Which means I’ve been without Fable for much too long. I need to rectify that.
Now.
“We hate when you’re gone, too,” she whispers against my lips. “But I understand, Drew. I never want you to feel guilty for working.”
“Too late.” I kiss her again, taking it deeper. A little sound of pleasure escapes her and I break the kiss, cuddle Autumn closer, and climb off the bed. “Going to put our little princess in her crib.”
“Wait.” Fable reaches out just as I turn and send her a stern look. She settles against the pile of pillows behind her, crossing her arms in front of her. “She might wake up.”
“She’s sound asleep,” I whisper as I glance down at my baby girl snug in my arms. She’s out, her lips parted, her eyes tightly closed, the spike of thick, dark eyelashes like little fans resting against her creamy skin.
I may be a prejudiced bastard because she’s my baby and all but damn, she’s beautiful.
“Fine,” Fable says on a sigh, ever the overprotective mama. “Put her to bed.”
“Then I’m going to put you to bed,” I say, waggling my brows, making her laugh softly. “Be prepared, wife. It’s been way too long since I’ve had you naked.”
Fable
Oh. No.
The last thing I want is Drew to see me naked.
I’m still carrying an extra ring of flab around my stomach and hips and everything just looks…

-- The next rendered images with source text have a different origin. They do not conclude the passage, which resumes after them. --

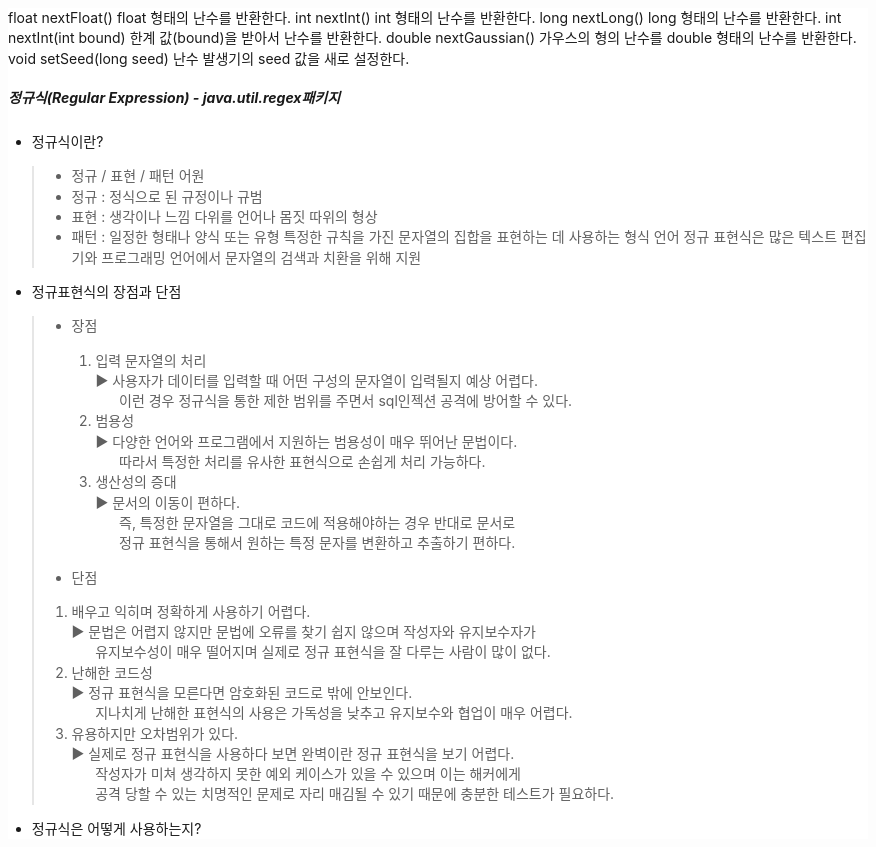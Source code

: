   <tr>
    <td>float nextFloat()</td>
    <td>float 형태의 난수를 반환한다.</td>
  </tr>
  <tr>
    <td>int nextInt()</td>
    <td>int 형태의 난수를 반환한다.</td>
  </tr>
  <tr>
    <td>long nextLong()</td>
    <td>long 형태의 난수를 반환한다.</td>
  </tr>
  <tr>
    <td>int nextInt(int bound)</td>
    <td>한계 값(bound)을 받아서 난수를 반환한다.</td>
  </tr>
  <tr>
    <td>double nextGaussian()</td>
    <td>가우스의 형의 난수를 double 형태의 난수를 반환한다.</td>
  </tr>
  <tr>
    <td>void setSeed(long seed)</td>
    <td>난수 발생기의 seed 값을 새로 설정한다.</td>
  </tr>
</table>
	
##### 정규식(Regular Expression) - java.util.regex패키지

 - 정규식이란?
 >  - 정규 / 표현 / 패턴 어원
 > 	- 정규 : 정식으로 된 규정이나 규범
 > 	- 표현 : 생각이나 느낌 다위를 언어나 몸짓 따위의 형상
 > 	- 패턴 : 일정한 형태나 양식 또는 유형
 > 특정한 규칙을 가진 문자열의 집합을 표현하는 데 사용하는 형식 언어
 > 정규 표현식은 많은 텍스트 편집기와 프로그래밍 언어에서 문자열의 검색과 치환을 위해 지원
 - 정규표현식의 장점과 단점
 > - 장점
 >   1. 입력 문자열의 처리<br/>
 >     ▶ 사용자가 데이터를 입력할 때 어떤 구성의 문자열이 입력될지 예상 어렵다.<br/>
 >     &nbsp; &nbsp; &nbsp;   이런 경우 정규식을 통한 제한 범위를 주면서 sql인젝션 공격에 방어할 수 있다.
 >   2. 범용성<br/>
 >     ▶ 다양한 언어와 프로그램에서 지원하는 범용성이 매우 뛰어난 문법이다.<br/>
 >     &nbsp; &nbsp; &nbsp;   따라서 특정한 처리를 유사한 표현식으로 손쉽게 처리 가능하다.
 >   3. 생산성의 증대<br/>
 >     ▶ 문서의 이동이 편하다.<br/>
 >     &nbsp; &nbsp; &nbsp;   즉, 특정한 문자열을 그대로 코드에 적용해야하는 경우 반대로 문서로 <br/>
 >     &nbsp; &nbsp; &nbsp;   정규 표현식을 통해서 원하는 특정 문자를 변환하고 추출하기 편하다.
 >
 > - 단점
 >  1. 배우고 익히며 정확하게 사용하기 어렵다.<br/>
 >     ▶ 문법은 어렵지 않지만 문법에 오류를 찾기 쉽지 않으며 작성자와 유지보수자가 <br/>
 >     &nbsp; &nbsp; &nbsp;   유지보수성이 매우 떨어지며 실제로 정규 표현식을 잘 다루는 사람이 많이 없다.
 >  2. 난해한 코드성<br/>
 >     ▶ 정규 표현식을 모른다면 암호화된 코드로 밖에 안보인다.<br/>
 >     &nbsp; &nbsp; &nbsp;   지나치게 난해한 표현식의 사용은 가독성을 낮추고 유지보수와 협업이 매우 어렵다.
 >  3. 유용하지만 오차범위가 있다.<br/>
 >     ▶ 실제로 정규 표현식을 사용하다 보면 완벽이란 정규 표현식을 보기 어렵다.<br/>
 >     &nbsp; &nbsp; &nbsp;   작성자가 미쳐 생각하지 못한 예외 케이스가 있을 수 있으며 이는 해커에게 <br/>
 >     &nbsp; &nbsp; &nbsp;   공격 당할 수 있는 치명적인 문제로 자리 매김될 수 있기 때문에 충분한 테스트가 필요하다.
 >
 - 정규식은 어떻게 사용하는지?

weird. Plus, my boobs are enormous and while most men would probably love that, including my own man, I’m so self-conscious of those baby-feeding machines that I’m scared Drew will take one look at them and run.
Of course, the man wants to strip me naked in broad daylight, not nighttime like every other married couple on the planet.
At least, that’s how I always envisioned normal married couples doing it—safe and sound in their beds at night.
But, no. The morning sunlight is shining through our bedroom windows, casting everything in a gentle, golden glow, and he will see everything.
Everything.
I can’t stand the thought, not with him looking so amazing.
He’s bigger than he was when I first met him and I thought him huge then.
He’s wider, more solid, every muscle defined.
That sprinkling of dark hair at the center of his chest gets me, as does the trail of hair that leads from his navel downward.
There is nothing I love more than admiring my husband’s body. Touching it. Knowing it’s all mine.
But since I’ve had Autumn, I’m scared to death to let him see me. The real me, with the scars and the stretch marks and the extra skin and the…oh, God. I’m going to have a panic attack just thinking about it.